Peut-on avoir le profil psychologique et social des victimes ?
On reçoit les victimes dans un état de stress aigu. Pour l’âge, ce sont des adolescents, de 13 et 14 ans. Souvent, ce sont des élèves brillants, les parents doivent donc être très vigilants. Il y a aussi de l’irritabilité chez ces enfants victimes, ils sont assez souvent insomniaques, avec un manque d’appétit. Ces symptômes doivent en principe attirer l’attention des parents pour une prise en charge rapide. A l’école aussi, les enseignants sont sollicités. Ce jeu se pratique entre minuit et 4 heures du matin et les enfants arrivent donc fatigués à l’école et ça se voit. Le jeu développe chez les adolescents un sentiment de persécution. Ils ont l’impression d’être suivis, menacés. On leur demande de sortir la nuit, seuls, et le prouver avec une photo. Il y a aussi cette étape où l’on demande à la victime de dessiner une baleine. Dans les deux cas que nous prenons en charge, la première victime l’a fait avec la pointe d’un compas, l’autre avec la lame d’un taille-crayons. Imaginez un peu, un enfant qui s’automutile pour dessiner cette baleine. Les victimes se disent «obligées de le faire, sinon le jeu les menace. Certains adultes ne pourront pas comprendre».
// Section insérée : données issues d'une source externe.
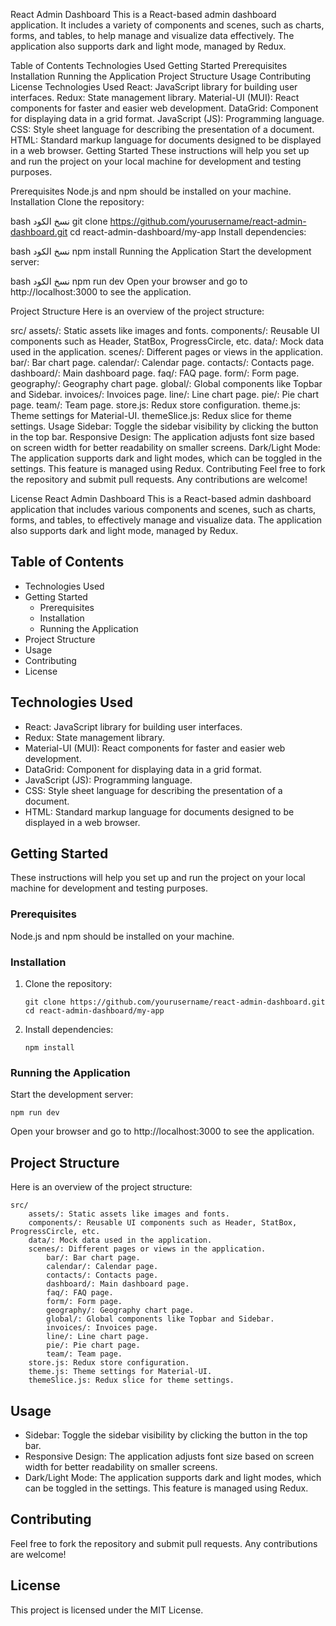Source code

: React Admin Dashboard
This is a React-based admin dashboard application. It includes a variety of components and scenes, such as charts, forms, and tables, to help manage and visualize data effectively. The application also supports dark and light mode, managed by Redux.

Table of Contents
Technologies Used
Getting Started
Prerequisites
Installation
Running the Application
Project Structure
Usage
Contributing
License
Technologies Used
React: JavaScript library for building user interfaces.
Redux: State management library.
Material-UI (MUI): React components for faster and easier web development.
DataGrid: Component for displaying data in a grid format.
JavaScript (JS): Programming language.
CSS: Style sheet language for describing the presentation of a document.
HTML: Standard markup language for documents designed to be displayed in a web browser.
Getting Started
These instructions will help you set up and run the project on your local machine for development and testing purposes.

Prerequisites
Node.js and npm should be installed on your machine.
Installation
Clone the repository:

bash
نسخ الكود
git clone https://github.com/yourusername/react-admin-dashboard.git
cd react-admin-dashboard/my-app
Install dependencies:

bash
نسخ الكود
npm install
Running the Application
Start the development server:

bash
نسخ الكود
npm run dev
Open your browser and go to http://localhost:3000 to see the application.

Project Structure
Here is an overview of the project structure:

src/
assets/: Static assets like images and fonts.
components/: Reusable UI components such as Header, StatBox, ProgressCircle, etc.
data/: Mock data used in the application.
scenes/: Different pages or views in the application.
bar/: Bar chart page.
calendar/: Calendar page.
contacts/: Contacts page.
dashboard/: Main dashboard page.
faq/: FAQ page.
form/: Form page.
geography/: Geography chart page.
global/: Global components like Topbar and Sidebar.
invoices/: Invoices page.
line/: Line chart page.
pie/: Pie chart page.
team/: Team page.
store.js: Redux store configuration.
theme.js: Theme settings for Material-UI.
themeSlice.js: Redux slice for theme settings.
Usage
Sidebar: Toggle the sidebar visibility by clicking the button in the top bar.
Responsive Design: The application adjusts font size based on screen width for better readability on smaller screens.
Dark/Light Mode: The application supports dark and light modes, which can be toggled in the settings. This feature is managed using Redux.
Contributing
Feel free to fork the repository and submit pull requests. Any contributions are welcome!

License
React Admin Dashboard
This is a React-based admin dashboard application that includes various components and scenes, such as charts, forms, and tables, to effectively manage and visualize data. The application also supports dark and light mode, managed by Redux.

## Table of Contents

- Technologies Used
- Getting Started
  - Prerequisites
  - Installation
  - Running the Application
- Project Structure
- Usage
- Contributing
- License

## Technologies Used

- React: JavaScript library for building user interfaces.
- Redux: State management library.
- Material-UI (MUI): React components for faster and easier web development.
- DataGrid: Component for displaying data in a grid format.
- JavaScript (JS): Programming language.
- CSS: Style sheet language for describing the presentation of a document.
- HTML: Standard markup language for documents designed to be displayed in a web browser.

## Getting Started

These instructions will help you set up and run the project on your local machine for development and testing purposes.

### Prerequisites

Node.js and npm should be installed on your machine.

### Installation

1. Clone the repository:

   ```
   git clone https://github.com/yourusername/react-admin-dashboard.git
   cd react-admin-dashboard/my-app
   ```

2. Install dependencies:
   ```
   npm install
   ```

### Running the Application

Start the development server:

```
npm run dev
```

Open your browser and go to http://localhost:3000 to see the application.

## Project Structure

Here is an overview of the project structure:

```
src/
    assets/: Static assets like images and fonts.
    components/: Reusable UI components such as Header, StatBox, ProgressCircle, etc.
    data/: Mock data used in the application.
    scenes/: Different pages or views in the application.
        bar/: Bar chart page.
        calendar/: Calendar page.
        contacts/: Contacts page.
        dashboard/: Main dashboard page.
        faq/: FAQ page.
        form/: Form page.
        geography/: Geography chart page.
        global/: Global components like Topbar and Sidebar.
        invoices/: Invoices page.
        line/: Line chart page.
        pie/: Pie chart page.
        team/: Team page.
    store.js: Redux store configuration.
    theme.js: Theme settings for Material-UI.
    themeSlice.js: Redux slice for theme settings.
```

## Usage

- Sidebar: Toggle the sidebar visibility by clicking the button in the top bar.
- Responsive Design: The application adjusts font size based on screen width for better readability on smaller screens.
- Dark/Light Mode: The application supports dark and light modes, which can be toggled in the settings. This feature is managed using Redux.

## Contributing

Feel free to fork the repository and submit pull requests. Any contributions are welcome!

## License

This project is licensed under the MIT License.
Comment est-il possible de tomber sous l’emprise d’un jeu sur Internet ?
Il faut savoir que nous ne pouvons réfléchir en adulte à la place de ces enfants. Chez ces adolescents, il y a altération du jugement. Il y a des étapes de maturation depuis l’enfance et jusqu’à l’âge adulte où on acquiert la rationalité et la logique. Chez les adolescents, tout est en phase de construction. L’adolescence est un processus physiologique, c’est une période où l’enfant (fille ou garçon) s’isole naturellement, il apprend à devenir autonome et rejette les règles établies. Le jeu les cible à ce moment-là. Et l’accès à Internet est très facile. Il faut donc protéger ces enfants contre la cybercriminalité. Au début, c’est un effet de curiosité, on découvre le jeu par hasard ou à travers d’autres personnes. La deuxième phase, c’est celle du plaisir, il y a des questionnements, une interaction, on leur demande des informations sur leur identité, la situation familiale, leur scolarité… Il y a de la musique aussi. Progressivement, le jeu leur propose des musiques mélancoliques, des films d’horreur. Il y a un conditionnement dans la dépression, dans la tristesse. Petit à petit, on noircit leur perception de la vie. La troisième phase, c’est celle de l’emprise et des menaces : «On a la possibilité de nuire à vos familles», «divulguer vos vies privés». L’enfant finit par croire qu’il est poursuivi par une personne qui l’oblige à faire des choses malgré lui. Le plus grand danger c’est d’aller loin dans le jeu et arriver au stade suicidaire. Il faut comprendre que pour des enfants, il faut du temps pour acquérir la notion de l’irréversibilité de la mort et on ne le leur laisse pas.
à votre niveau, quel est le travail à faire pour venir en aide à ces victimes ?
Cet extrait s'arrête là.